(Collection entries)

- - - -

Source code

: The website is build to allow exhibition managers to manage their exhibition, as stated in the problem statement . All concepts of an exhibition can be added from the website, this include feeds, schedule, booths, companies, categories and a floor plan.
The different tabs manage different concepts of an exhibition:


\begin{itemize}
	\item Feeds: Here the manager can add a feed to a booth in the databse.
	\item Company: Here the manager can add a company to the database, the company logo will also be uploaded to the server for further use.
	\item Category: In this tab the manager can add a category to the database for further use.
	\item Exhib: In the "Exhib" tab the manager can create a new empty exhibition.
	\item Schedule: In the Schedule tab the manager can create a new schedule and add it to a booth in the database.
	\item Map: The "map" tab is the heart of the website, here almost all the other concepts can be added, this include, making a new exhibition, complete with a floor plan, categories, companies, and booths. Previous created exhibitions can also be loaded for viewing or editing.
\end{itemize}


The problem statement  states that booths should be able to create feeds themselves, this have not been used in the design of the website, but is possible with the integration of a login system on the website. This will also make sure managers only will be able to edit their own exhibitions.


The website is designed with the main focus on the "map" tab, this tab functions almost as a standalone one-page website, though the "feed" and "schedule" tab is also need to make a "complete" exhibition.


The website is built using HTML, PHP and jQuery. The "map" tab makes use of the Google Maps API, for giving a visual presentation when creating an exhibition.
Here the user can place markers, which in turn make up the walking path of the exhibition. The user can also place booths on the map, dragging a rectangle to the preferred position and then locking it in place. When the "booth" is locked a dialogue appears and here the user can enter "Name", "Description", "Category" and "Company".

- - - -

REQUIRED ACTION ::
Nothing but the lines from the one holding "server for further use." to the end of the entries should be returned, each exactly as it stands.

OUTPUT FOR THIS EXERCISE ::
	\item Company: Here the manager can add a company to the database, the company logo will also be uploaded to the server for further use.
	\item Category: In this tab the manager can add a category to the database for further use.
	\item Exhib: In the "Exhib" tab the manager can create a new empty exhibition.
	\item Schedule: In the Schedule tab the manager can create a new schedule and add it to a booth in the database.
	\item Map: The "map" tab is the heart of the website, here almost all the other concepts can be added, this include, making a new exhibition, complete with a floor plan, categories, companies, and booths. Previous created exhibitions can also be loaded for viewing or editing.
\end{itemize}


The problem statement  states that booths should be able to create feeds themselves, this have not been used in the design of the website, but is possible with the integration of a login system on the website. This will also make sure managers only will be able to edit their own exhibitions.


The website is designed with the main focus on the "map" tab, this tab functions almost as a standalone one-page website, though the "feed" and "schedule" tab is also need to make a "complete" exhibition.


The website is built using HTML, PHP and jQuery. The "map" tab makes use of the Google Maps API, for giving a visual presentation when creating an exhibition.
Here the user can place markers, which in turn make up the walking path of the exhibition. The user can also place booths on the map, dragging a rectangle to the preferred position and then locking it in place. When the "booth" is locked a dialogue appears and here the user can enter "Name", "Description", "Category" and "Company".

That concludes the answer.